● TO DO: Below are records that should be duplicated exactly, with no image retained.

● Entries taken from a collection:
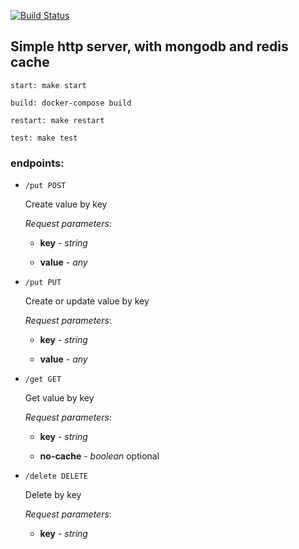[![Build Status](https://travis-ci.org/panslava/practic-min_http-server.svg?branch=master)](https://travis-ci.org/panslava/practic-min_http-server)

## Simple http server, with mongodb and redis cache

``start: make start``

``build: docker-compose build``

``restart: make restart``

``test: make test``

### endpoints:

- `/put POST`

    Create value by key
    
    *Request parameters*:
    
    - **key** - *string*
    
    - **value** - *any*
  
- `/put PUT `

    Create or update value by key
    
    *Request parameters*:
    
    - **key** - *string*
    
    - **value** - *any*
  
- `/get GET`

    Get value by key
    
    *Request parameters*:
    
    - **key** - *string*
    
    - **no-cache** - *boolean* optional
    
- `/delete DELETE`

    Delete by key
    
    *Request parameters*:
    
    - **key** - *string*
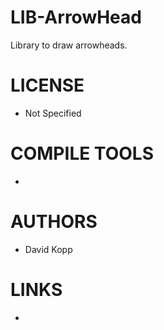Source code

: LIB-ArrowHead
=============

Library to draw arrowheads. 

LICENSE
===============
* Not Specified

COMPILE TOOLS
===============
* 
 
AUTHORS
===============
* David Kopp

LINKS
===============
*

● RESULT:
[![Build Status](https://travis-ci.org/panslava/practic-min_http-server.svg?branch=master)](https://travis-ci.org/panslava/practic-min_http-server)

## Simple http server, with mongodb and redis cache

``start: make start``

``build: docker-compose build``

``restart: make restart``

``test: make test``

### endpoints:

- `/put POST`

    Create value by key
    
    *Request parameters*:
    
    - **key** - *string*
    
    - **value** - *any*
  
- `/put PUT `

    Create or update value by key
    
    *Request parameters*:
    
    - **key** - *string*
    
    - **value** - *any*
  
- `/get GET`

    Get value by key
    
    *Request parameters*:
    
    - **key** - *string*
    
    - **no-cache** - *boolean* optional
    
- `/delete DELETE`

    Delete by key
    
    *Request parameters*:
    
    - **key** - *string*
Source code

: LIB-ArrowHead
=============

Library to draw arrowheads. 

LICENSE
===============
* Not Specified

COMPILE TOOLS
===============
* 
 
AUTHORS
===============
* David Kopp

LINKS
===============
*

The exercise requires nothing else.